= AIM OF THE TASK =
Pick out and copy every line below that has the word "element".
++++ EXERCISE DATA
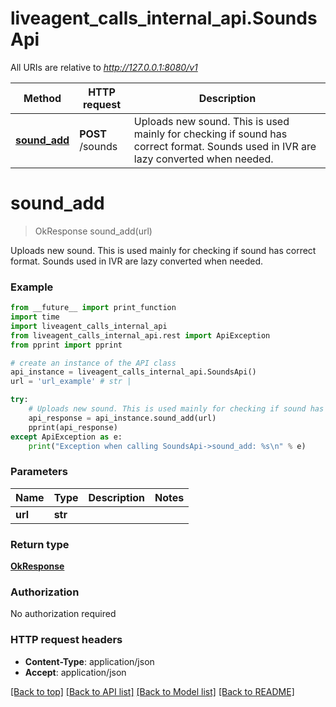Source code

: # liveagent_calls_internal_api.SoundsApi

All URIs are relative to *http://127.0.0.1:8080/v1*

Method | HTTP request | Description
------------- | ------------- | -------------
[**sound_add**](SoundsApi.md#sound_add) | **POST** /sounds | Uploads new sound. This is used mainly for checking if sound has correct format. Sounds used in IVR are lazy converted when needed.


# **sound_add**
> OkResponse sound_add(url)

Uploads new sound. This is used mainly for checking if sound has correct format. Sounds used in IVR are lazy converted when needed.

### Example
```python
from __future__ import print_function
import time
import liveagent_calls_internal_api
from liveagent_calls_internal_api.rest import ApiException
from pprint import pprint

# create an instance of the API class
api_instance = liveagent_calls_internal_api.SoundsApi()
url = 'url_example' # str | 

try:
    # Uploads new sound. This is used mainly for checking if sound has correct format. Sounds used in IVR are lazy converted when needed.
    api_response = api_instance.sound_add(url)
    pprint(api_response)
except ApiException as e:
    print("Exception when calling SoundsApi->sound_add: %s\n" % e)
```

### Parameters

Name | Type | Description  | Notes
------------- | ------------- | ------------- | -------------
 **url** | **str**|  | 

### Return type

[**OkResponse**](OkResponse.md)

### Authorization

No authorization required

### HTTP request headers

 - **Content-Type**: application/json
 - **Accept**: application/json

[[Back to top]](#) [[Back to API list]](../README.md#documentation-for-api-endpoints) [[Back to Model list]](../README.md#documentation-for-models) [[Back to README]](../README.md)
++++++++
++++ EXERCISE DATA
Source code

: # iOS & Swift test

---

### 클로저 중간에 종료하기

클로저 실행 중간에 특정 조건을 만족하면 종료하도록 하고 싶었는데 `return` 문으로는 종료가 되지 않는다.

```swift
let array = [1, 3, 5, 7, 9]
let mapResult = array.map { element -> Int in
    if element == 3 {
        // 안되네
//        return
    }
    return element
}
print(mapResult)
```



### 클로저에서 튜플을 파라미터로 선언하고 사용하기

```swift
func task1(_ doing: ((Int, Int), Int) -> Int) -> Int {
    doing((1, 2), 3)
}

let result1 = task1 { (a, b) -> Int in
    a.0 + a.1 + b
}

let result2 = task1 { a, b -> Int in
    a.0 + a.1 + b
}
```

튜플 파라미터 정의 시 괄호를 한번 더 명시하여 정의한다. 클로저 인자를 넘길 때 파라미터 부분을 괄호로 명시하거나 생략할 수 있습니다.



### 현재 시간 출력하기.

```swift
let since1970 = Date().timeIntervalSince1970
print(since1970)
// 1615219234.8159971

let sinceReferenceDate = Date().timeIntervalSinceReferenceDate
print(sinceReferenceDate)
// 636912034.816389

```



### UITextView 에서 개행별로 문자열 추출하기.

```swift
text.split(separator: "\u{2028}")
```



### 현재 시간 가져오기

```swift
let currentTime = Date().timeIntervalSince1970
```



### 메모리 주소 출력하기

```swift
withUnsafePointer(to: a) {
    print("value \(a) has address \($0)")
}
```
++++++++
++++ EXERCISE DATA
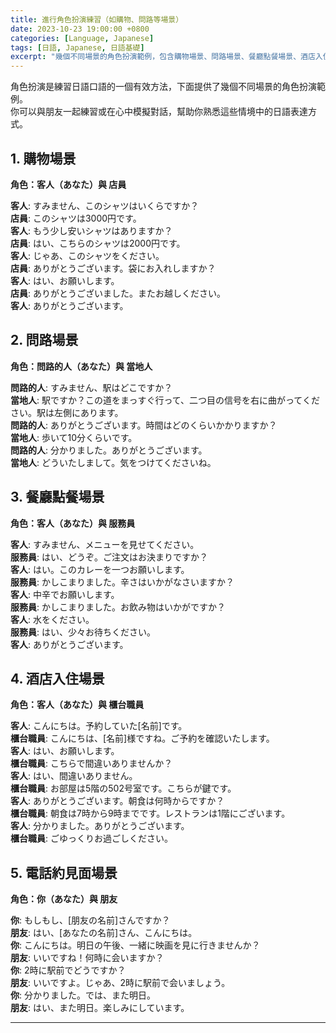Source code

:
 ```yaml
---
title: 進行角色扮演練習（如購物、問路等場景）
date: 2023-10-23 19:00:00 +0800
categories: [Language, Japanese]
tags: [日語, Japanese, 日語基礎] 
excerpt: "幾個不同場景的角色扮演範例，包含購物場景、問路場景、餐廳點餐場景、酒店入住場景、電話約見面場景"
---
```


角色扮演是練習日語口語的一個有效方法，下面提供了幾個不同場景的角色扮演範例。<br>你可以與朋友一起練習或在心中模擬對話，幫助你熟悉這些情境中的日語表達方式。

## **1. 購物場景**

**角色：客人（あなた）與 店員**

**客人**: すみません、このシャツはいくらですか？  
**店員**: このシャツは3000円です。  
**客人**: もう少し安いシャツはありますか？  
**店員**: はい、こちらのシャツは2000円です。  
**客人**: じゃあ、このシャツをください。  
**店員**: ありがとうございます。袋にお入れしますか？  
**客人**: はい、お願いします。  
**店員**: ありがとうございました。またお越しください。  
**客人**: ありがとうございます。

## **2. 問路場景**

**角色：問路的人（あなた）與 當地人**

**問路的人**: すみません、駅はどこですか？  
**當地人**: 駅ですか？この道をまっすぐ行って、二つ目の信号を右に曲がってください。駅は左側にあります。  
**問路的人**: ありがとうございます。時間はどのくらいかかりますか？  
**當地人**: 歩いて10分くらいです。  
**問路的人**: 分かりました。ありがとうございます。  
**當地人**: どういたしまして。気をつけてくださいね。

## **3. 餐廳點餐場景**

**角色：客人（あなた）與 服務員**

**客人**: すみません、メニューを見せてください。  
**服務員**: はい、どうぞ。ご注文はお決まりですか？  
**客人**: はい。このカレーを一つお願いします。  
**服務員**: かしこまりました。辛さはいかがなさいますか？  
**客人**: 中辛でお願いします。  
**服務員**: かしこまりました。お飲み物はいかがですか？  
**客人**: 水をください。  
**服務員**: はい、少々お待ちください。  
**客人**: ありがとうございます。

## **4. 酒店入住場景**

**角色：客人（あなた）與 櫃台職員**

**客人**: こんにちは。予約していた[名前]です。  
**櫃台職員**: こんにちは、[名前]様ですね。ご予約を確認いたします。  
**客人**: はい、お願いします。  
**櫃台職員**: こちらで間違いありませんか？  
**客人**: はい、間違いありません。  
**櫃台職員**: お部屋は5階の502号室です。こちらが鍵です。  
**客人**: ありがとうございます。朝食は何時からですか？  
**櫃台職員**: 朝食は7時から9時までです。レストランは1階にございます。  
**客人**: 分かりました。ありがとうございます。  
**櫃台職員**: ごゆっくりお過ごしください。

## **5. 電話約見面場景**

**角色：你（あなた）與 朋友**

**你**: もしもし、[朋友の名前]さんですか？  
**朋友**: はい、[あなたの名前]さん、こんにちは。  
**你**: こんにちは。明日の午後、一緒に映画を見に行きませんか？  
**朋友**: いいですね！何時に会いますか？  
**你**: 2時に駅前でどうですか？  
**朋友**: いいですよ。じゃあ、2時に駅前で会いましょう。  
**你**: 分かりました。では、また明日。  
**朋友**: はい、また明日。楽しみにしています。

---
++++++++
= ANSWER BOX =
let mapResult = array.map { element -> Int in
    if element == 3 {
    return element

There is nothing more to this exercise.